[Stored entries]
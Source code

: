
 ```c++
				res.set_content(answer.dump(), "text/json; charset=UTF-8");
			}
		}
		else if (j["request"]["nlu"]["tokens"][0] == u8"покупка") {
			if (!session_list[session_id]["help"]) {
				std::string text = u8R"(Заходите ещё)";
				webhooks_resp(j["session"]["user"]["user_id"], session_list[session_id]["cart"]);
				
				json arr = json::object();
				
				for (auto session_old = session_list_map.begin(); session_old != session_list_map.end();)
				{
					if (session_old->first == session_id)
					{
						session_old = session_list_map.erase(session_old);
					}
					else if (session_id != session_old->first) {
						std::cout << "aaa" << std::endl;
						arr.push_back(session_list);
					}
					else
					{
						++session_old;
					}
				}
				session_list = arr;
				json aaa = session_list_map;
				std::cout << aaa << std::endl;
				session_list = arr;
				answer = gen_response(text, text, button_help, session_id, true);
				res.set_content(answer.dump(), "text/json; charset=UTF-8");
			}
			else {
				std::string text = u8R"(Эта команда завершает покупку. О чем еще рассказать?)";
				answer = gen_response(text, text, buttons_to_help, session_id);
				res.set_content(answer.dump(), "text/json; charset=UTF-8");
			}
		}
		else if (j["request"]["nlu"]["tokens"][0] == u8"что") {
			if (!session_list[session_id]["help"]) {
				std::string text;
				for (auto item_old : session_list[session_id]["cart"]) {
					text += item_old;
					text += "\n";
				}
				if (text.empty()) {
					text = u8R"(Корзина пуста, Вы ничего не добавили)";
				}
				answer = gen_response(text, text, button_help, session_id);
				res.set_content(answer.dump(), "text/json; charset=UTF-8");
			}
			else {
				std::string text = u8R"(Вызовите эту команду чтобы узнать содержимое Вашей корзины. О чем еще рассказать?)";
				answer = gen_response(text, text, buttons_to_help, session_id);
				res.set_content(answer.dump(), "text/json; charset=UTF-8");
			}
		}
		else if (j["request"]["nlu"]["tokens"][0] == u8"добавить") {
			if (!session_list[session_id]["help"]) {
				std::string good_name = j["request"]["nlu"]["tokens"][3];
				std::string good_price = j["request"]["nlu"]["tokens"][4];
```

■ Problem details:
When a line in the data contains "request", return it as written.

■ Answer below:
		else if (j["request"]["nlu"]["tokens"][0] == u8"покупка") {
		else if (j["request"]["nlu"]["tokens"][0] == u8"что") {
		else if (j["request"]["nlu"]["tokens"][0] == u8"добавить") {
				std::string good_name = j["request"]["nlu"]["tokens"][3];
				std::string good_price = j["request"]["nlu"]["tokens"][4];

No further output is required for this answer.